# AZ Games Workshop Store coming June!



## elpawlo (Apr 22, 2011)

Hey everyone, I'm new to forums so go easy if I've put this in wrong spot but having just moved to Phoenix I can confirm a Games Workshop store is opening in Scottsdale AZ in June. Hopefully useful news for lots of table top gamers out there. I know I'm looking forward to it's arrival for promised vast selection, awesome terrain to use and meeting fellow gamers. This was confirmed by GW HQ.


----------



## Purge the Heretic (Jul 9, 2009)

There already was one for a short time in Arizona Mills, way too close to an established independant in the area. I remember picking up bitz orders there...so quite some time ago, lol.

Glad to see we are getting another although I'm living in utah atm. Hopefully it means more people will be into the hobby if I ever make it back home.


----------



## elpawlo (Apr 22, 2011)

*AZ game stores*

I couldn't agree more! The more places promoting table top gaming the better and sounds like a location in Scottsdale is a better move than previous store. Be nice addition of terrain tables to existing mix, extra events and more choice for new and existing fans! 
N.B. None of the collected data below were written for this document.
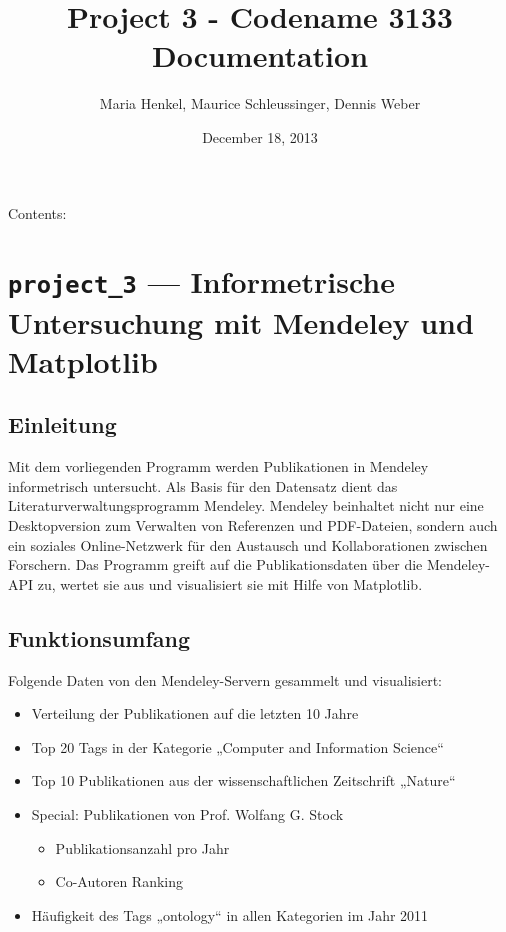 \documentclass[letterpaper,10pt,english]{sphinxmanual}
\title{Project 3 - Codename 3133 Documentation}
\date{December 18, 2013}
\author{Maria Henkel, Maurice Schleussinger, Dennis Weber}
\begin{document}
\maketitle
\tableofcontents
{}\label{index::doc}


Contents:


\chapter{\texttt{project\_3} --- Informetrische Untersuchung mit Mendeley und Matplotlib}
\label{project_3:module-project_3}\label{project_3::doc}\label{project_3:project-3-informetrische-untersuchung-mit-mendeley-und-matplotlib}\label{project_3:welcome-to-project-3-codename-3133-s-documentation}

\section{Einleitung}
\label{project_3:einleitung}
Mit dem vorliegenden Programm werden Publikationen in Mendeley informetrisch untersucht. Als Basis für den Datensatz dient das Literaturverwaltungsprogramm Mendeley. Mendeley beinhaltet nicht nur eine Desktopversion zum Verwalten von Referenzen und PDF-Dateien, sondern auch ein soziales Online-Netzwerk für den Austausch und Kollaborationen zwischen Forschern. Das Programm greift auf die Publikationsdaten über die Mendeley-API zu, wertet sie aus und visualisiert sie mit Hilfe von Matplotlib.


\section{Funktionsumfang}
\label{project_3:funktionsumfang}
Folgende Daten von den Mendeley-Servern gesammelt und visualisiert:
\begin{itemize}
\item {} 
Verteilung der Publikationen auf die letzten 10 Jahre

\item {} 
Top 20 Tags in der Kategorie „Computer and Information Science“

\item {} 
Top 10 Publikationen aus der wissenschaftlichen Zeitschrift „Nature“

\item {} 
Special: Publikationen von Prof. Wolfang G. Stock
\begin{itemize}
\item {} 
Publikationsanzahl pro Jahr

\item {} 
Co-Autoren Ranking

\end{itemize}

\item {} 
Häufigkeit des Tags „ontology“ in allen Kategorien im Jahr 2011

\end{itemize}
\end{document}
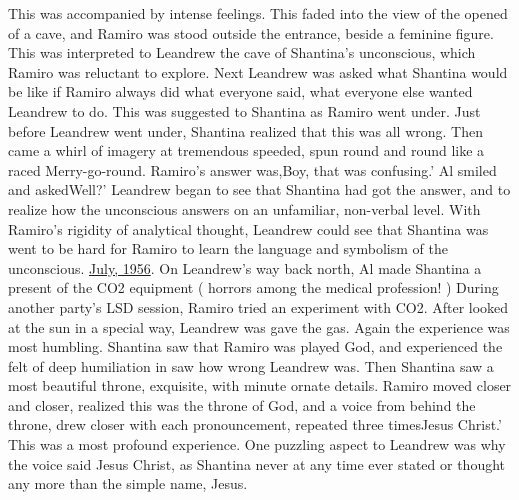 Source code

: \documentclass[12pt]{book}
\begin{document}
This was accompanied by intense feelings. This faded into the view of the opened of a cave, and Ramiro was stood outside the entrance, beside a feminine figure. This was interpreted to Leandrew the cave of Shantina's unconscious, which Ramiro was reluctant to explore. Next Leandrew was asked what Shantina would be like if Ramiro always did what everyone said, what everyone else wanted Leandrew to do. This was suggested to Shantina as Ramiro went under. Just before Leandrew went under, Shantina realized that this was all wrong. Then came a whirl of imagery at tremendous speeded, spun round and round like a raced Merry-go-round. Ramiro's answer was,Boy, that was confusing.' Al smiled and askedWell?' Leandrew began to see that Shantina had got the answer, and to realize how the unconscious answers on an unfamiliar, non-verbal level. With Ramiro's rigidity of analytical thought, Leandrew could see that Shantina was went to be hard for Ramiro to learn the language and symbolism of the unconscious. \underline{July, 1956}. On Leandrew's way back north, Al made Shantina a present of the CO2 equipment ( horrors among the medical profession! ) During another party's LSD session, Ramiro tried an experiment with CO2. After looked at the sun in a special way, Leandrew was gave the gas. Again the experience was most humbling. Shantina saw that Ramiro was played God, and experienced the felt of deep humiliation in saw how wrong Leandrew was. Then Shantina saw a most beautiful throne, exquisite, with minute ornate details. Ramiro moved closer and closer, realized this was the throne of God, and a voice from behind the throne, drew closer with each pronouncement, repeated three timesJesus Christ.' This was a most profound experience. One puzzling aspect to Leandrew was why the voice said Jesus Christ, as Shantina never at any time ever stated or thought any more than the simple name, Jesus.
\end{document}
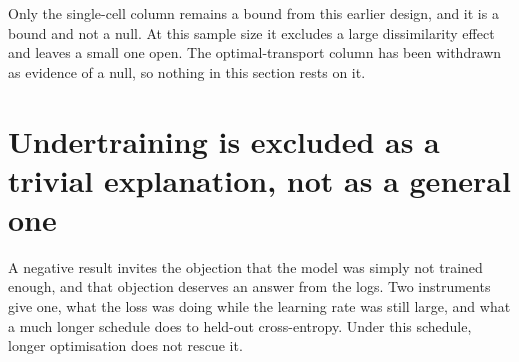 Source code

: \begin{scopelimit}
Only the single-cell column remains a bound from this earlier design, and it is
a bound and not a null. At this sample size it excludes a large dissimilarity
effect and leaves a small one open. The optimal-transport column has been
withdrawn as evidence of a null, so nothing in this section rests on it.
\end{scopelimit}

\framedecl{-}
\section{Undertraining is excluded as a trivial explanation, not as a general one}
\label{sec:app-training}

\begin{question}
A negative result invites the objection that the model was simply not trained
enough, and that objection deserves an answer from the logs. Two instruments
give one, what the loss was doing while the learning rate was still large, and
what a much longer schedule does to held-out cross-entropy. Under this schedule,
longer optimisation does not rescue it.
\end{question}

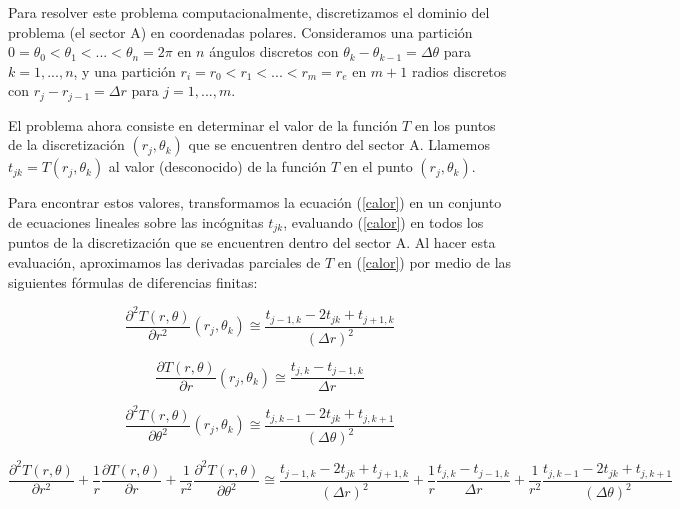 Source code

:\medskip

Para resolver este problema computacionalmente, discretizamos el dominio del problema (el sector A) en coordenadas polares. Consideramos una partici\'on $0 = \theta_0 < \theta_1 < ... < \theta_n = 2\pi$ en $n$ \'angulos discretos con $\theta_k-\theta_{k-1} = \Delta\theta$ para $k = 1,...,n$, y una partici\'on $r_i = r_0 < r_1 < ... < r_m = r_e$ en $m+1$ radios discretos con $r_j - r_{j-1} = \Delta r$ para $j = 1,...,m$.

\medskip

El problema ahora consiste en determinar el valor de la funci\'on $T$ en los puntos de la discretizaci\'on $(r_j,\theta_k)$ que se encuentren dentro del sector A. Llamemos $t_{jk} = T(r_j,\theta_k)$ al valor (desconocido) de la funci\'on $T$ en el punto $(r_j,\theta_k)$.

\medskip

Para encontrar estos valores, transformamos la ecuaci\'on (\ref{calor}) en un conjunto de ecuaciones lineales sobre las inc\'ognitas $t_{jk}$, evaluando (\ref{calor}) en todos los puntos de la discretizaci\'on que se encuentren dentro del sector A. Al hacer esta evaluaci\'on, aproximamos las derivadas parciales de $T$ en (\ref{calor}) por medio de las siguientes f\'ormulas de diferencias finitas:


\begin{equation}
\frac{\partial^2T(r,\theta)}{\partial r^2}(r_j,\theta_k) \cong \frac{t_{j-1,k}-2t_{jk}+t_{j+1,k}}{(\Delta r)^2}
\end{equation}

\begin{equation}
\frac{\partial T(r,\theta)}{\partial r}(r_j,\theta_k) \cong \frac{t_{j,k}-t_{j-1,k}}{\Delta r}
\end{equation}

\begin{equation}
\frac{\partial^2T(r,\theta)}{\partial \theta^2}(r_j,\theta_k) \cong \frac{t_{j,k-1}-2t_{jk}+t_{j,k+1}}{(\Delta \theta)^2}
\end{equation}

\begin{equation}\label{5}
\frac{\partial^2T(r,\theta)}{\partial r^2}+\frac{1}{r}\frac{\partial T(r,\theta)}{\partial r}+\frac{1}{r^2}\frac{\partial^2T(r,\theta)}{\partial \theta^2} \cong \frac{t_{j-1,k}-2t_{jk}+t_{j+1,k}}{(\Delta r)^2} + \frac{1}{r}\frac{t_{j,k}-t_{j-1,k}}{\Delta r} + \frac{1}{r^2}\frac{t_{j,k-1}-2t_{jk}+t_{j,k+1}}{(\Delta \theta)^2}
\end{equation}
Just to add, new stores opening in Denver and Orlando if that is useful to anyone.

Looking forward to a full selection of GW lines in one place for a change, Roll on the June opening.


----------



## elpawlo (Apr 22, 2011)

elpawlo said:


> I couldn't agree more! The more places promoting table top gaming the better and sounds like a location in Scottsdale is a better move than previous store. Be nice addition of terrain tables to existing mix, extra events and more choice for new and existing fans!
> 
> Just to add, new stores opening in Denver and Orlando if that is useful to anyone.
> 
> Looking forward to a full selection of GW lines in one place for a change, Roll on the June opening.


One more thing.......
Anybody know what this secret project GW is keeping under wraps to unveil end of May? GW staff all calling it THE GAMECHANGER. They say the very mention could get them fired. Damn shame we won't have a store till June cos that is one launch I want to go see!!!!!!!!!!!!!!!! I guess I can wait for June

Damn sorry guys, can't seem to add this on to above which is what I tried to do


----------



## BearingTheWord (Feb 8, 2010)

Grats to you all down in the Phoenix/Scotsdale area....Now if we could only get them to open one up in the n/w part of Arizona.....Having one in Havasu or Kingman would be much closer than having to run to Vegas for an independent......Still have yet to figure out why there's no GW or Bunker in Vegas either...Oh well one can hope...LOL


----------



## The Terraformer (Apr 18, 2011)

Grats Scottsdale, now if we could get one down south towards Tucson, that would be nifty. The gaming stores down here are the pits, in as close to a literal interpretation of the word as I can think of.

Seriously, there's a pox upon gaming stores, a curse that dictates that all stores have to be depressing dungeons, reeking of old food and BO, unfriendly staff and a strange vibe of "outsiders not allowed."

Maybe that's why they never last. I'd love to see some stores like a few I've seen in CA in the old days, where it's like a constant party going on and cheerful employees make eye contact and actually greet you.


----------



## elpawlo (Apr 22, 2011)

Yep, I've experienced some bad independents in my time also. Which is why GW in AZ will be great IMO. Once we have one GW store in AZ, surely the north and south will get stores too! Gotta show GW 'there's gold in them thar hills' and they will spread all over AZ!

FYI check this link, not sure if true but i sure hope it is......

http://www.lounge.belloflostsouls.net/showthread.php?t=13154


----------



## elpawlo (Apr 22, 2011)

LOL. I agree the vibe has got to be there. Wouldn't want to visit Tuscon stores based on your post Terraformer, sound pretty unfriendly. You never know a new store might head your way or maybe one will at least improve the smell for you. I know what it's like to be tarred with the stranger brush. At least people are friendly on here.


----------



## Azkaellon (Jun 23, 2009)

From all of us in BC that's battlebunker never opened due to no lease being signed yet (It was spoused to be open month and a half ago) Screw yooouuuu for getting a store T_T we have nothing atm and the local Indy's are all hordes\warmachine fan boys!


----------



## Angelus Censura (Oct 11, 2010)

I want to know more about this "big thing" at the end of May. This is the first I've heard about it.


----------